Excerpts from a dataset
============================================================
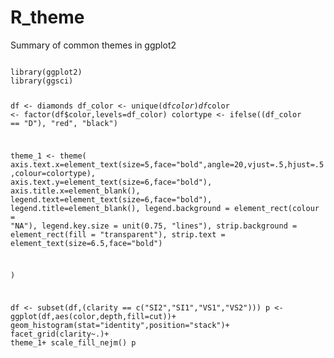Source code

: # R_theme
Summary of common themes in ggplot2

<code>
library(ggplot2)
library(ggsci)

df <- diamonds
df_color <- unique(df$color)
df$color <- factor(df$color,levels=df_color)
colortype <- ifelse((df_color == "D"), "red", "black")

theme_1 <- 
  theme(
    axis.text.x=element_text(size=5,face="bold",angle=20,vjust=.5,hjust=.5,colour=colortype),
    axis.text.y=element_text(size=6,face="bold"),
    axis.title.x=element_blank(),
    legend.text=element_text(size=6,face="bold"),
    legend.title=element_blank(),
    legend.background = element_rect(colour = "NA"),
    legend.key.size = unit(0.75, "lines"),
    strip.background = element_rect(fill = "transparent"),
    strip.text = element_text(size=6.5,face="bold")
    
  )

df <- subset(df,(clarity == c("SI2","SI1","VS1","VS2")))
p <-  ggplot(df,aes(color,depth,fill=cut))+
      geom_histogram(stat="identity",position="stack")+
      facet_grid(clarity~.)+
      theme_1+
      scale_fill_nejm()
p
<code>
============================================================
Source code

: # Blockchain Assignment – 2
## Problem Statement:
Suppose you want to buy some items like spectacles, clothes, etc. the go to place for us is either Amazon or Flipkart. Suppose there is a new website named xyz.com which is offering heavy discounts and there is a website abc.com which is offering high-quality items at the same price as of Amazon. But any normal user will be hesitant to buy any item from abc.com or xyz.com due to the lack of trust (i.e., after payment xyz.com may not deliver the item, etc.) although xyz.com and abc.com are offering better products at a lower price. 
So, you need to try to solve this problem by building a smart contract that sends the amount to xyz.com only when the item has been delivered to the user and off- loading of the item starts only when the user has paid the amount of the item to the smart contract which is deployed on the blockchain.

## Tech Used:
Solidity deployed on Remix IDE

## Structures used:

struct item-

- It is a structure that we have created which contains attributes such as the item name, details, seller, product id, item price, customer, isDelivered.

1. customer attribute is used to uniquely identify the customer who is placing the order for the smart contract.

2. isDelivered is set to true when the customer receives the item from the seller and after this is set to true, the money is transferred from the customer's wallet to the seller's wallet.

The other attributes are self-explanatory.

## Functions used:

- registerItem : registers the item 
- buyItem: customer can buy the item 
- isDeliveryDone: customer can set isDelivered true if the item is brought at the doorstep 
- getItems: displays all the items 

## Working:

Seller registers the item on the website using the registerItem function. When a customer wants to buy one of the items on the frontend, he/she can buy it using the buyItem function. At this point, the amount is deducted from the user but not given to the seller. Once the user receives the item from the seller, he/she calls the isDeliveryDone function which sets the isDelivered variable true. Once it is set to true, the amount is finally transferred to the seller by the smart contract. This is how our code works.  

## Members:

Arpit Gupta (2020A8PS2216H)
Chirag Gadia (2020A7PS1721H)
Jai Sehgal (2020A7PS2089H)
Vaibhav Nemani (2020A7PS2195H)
============================================================
Using the records above, select and copy every line that has the word "clarity".

df <- subset(df,(clarity == c("SI2","SI1","VS1","VS2")))
      facet_grid(clarity~.)+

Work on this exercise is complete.